A special issue of International Journal of Molecular Sciences (ISSN 1422-0067). This special issue belongs to the section "Molecular Pathology, Diagnostics, and Therapeutics".

Deadline for manuscript submissions: closed (31 December 2022) | Viewed by 17234

Special Issue Editor

Special Issue Information

Dear Colleagues,

Excessive stretching and intensive exercise causing rupture of myofibril filaments lead to skeletal muscle loss of function through the failure in the excitation–contraction coupling system.

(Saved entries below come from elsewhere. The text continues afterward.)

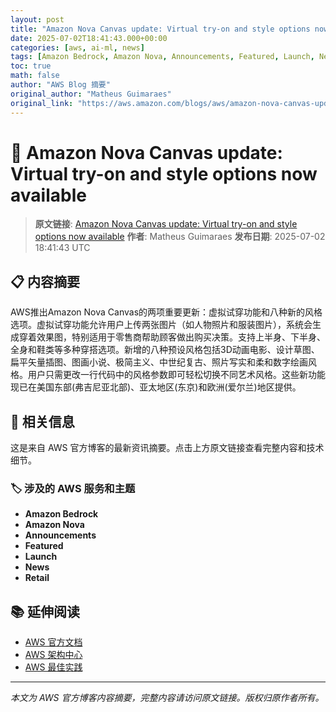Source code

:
 ```yaml
---
layout: post
title: "Amazon Nova Canvas update: Virtual try-on and style options now available"
date: 2025-07-02T18:41:43.000+00:00
categories: [aws, ai-ml, news]
tags: [Amazon Bedrock, Amazon Nova, Announcements, Featured, Launch, News, Retail]
toc: true
math: false
author: "AWS Blog 摘要"
original_author: "Matheus Guimaraes"
original_link: "https://aws.amazon.com/blogs/aws/amazon-nova-canvas-update-virtual-try-on-and-style-options-now-available/"
---
```


# 🤖 Amazon Nova Canvas update: Virtual try-on and style options now available

> **原文链接**: [Amazon Nova Canvas update: Virtual try-on and style options now available](https://aws.amazon.com/blogs/aws/amazon-nova-canvas-update-virtual-try-on-and-style-options-now-available/)
> **作者**: Matheus Guimaraes
> **发布日期**: 2025-07-02 18:41:43 UTC

## 📋 内容摘要

AWS推出Amazon Nova Canvas的两项重要更新：虚拟试穿功能和八种新的风格选项。虚拟试穿功能允许用户上传两张图片（如人物照片和服装图片），系统会生成穿着效果图，特别适用于零售商帮助顾客做出购买决策。支持上半身、下半身、全身和鞋类等多种穿搭选项。新增的八种预设风格包括3D动画电影、设计草图、扁平矢量插图、图画小说、极简主义、中世纪复古、照片写实和柔和数字绘画风格。用户只需更改一行代码中的风格参数即可轻松切换不同艺术风格。这些新功能现已在美国东部(弗吉尼亚北部)、亚太地区(东京)和欧洲(爱尔兰)地区提供。

## 🔗 相关信息

这是来自 AWS 官方博客的最新资讯摘要。点击上方原文链接查看完整内容和技术细节。

### 🏷️ 涉及的 AWS 服务和主题

- **Amazon Bedrock**
- **Amazon Nova**
- **Announcements**
- **Featured**
- **Launch**
- **News**
- **Retail**

## 📚 延伸阅读

- [AWS 官方文档](https://docs.aws.amazon.com/)
- [AWS 架构中心](https://aws.amazon.com/architecture/)
- [AWS 最佳实践](https://aws.amazon.com/architecture/well-architected/)

---

*本文为 AWS 官方博客内容摘要，完整内容请访问原文链接。版权归原作者所有。*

These events generate inflammatory response and an higher reactive oxygen species (ROS) production. ROS are continuously generated in the body and are usually promptly inactivated by the cellular antioxidant defenses. In skeletal muscle, low concentrations of ROS modulate cell signaling processes and are required for normal force production, while higher ROS concentrations can lead to DNA, lipid, protein, and carbohydrate modifications, which can cause cellular function impairment and a reduced force production thereby contributing to muscle fatigue. For these reasons, the assessment of the impact of exercise at both the molecular and the biochemical levels, as well as its effect on cellular signaling pathways, constitute crucial points of interest for the development of training protocols that are compatible with the health of individuals. 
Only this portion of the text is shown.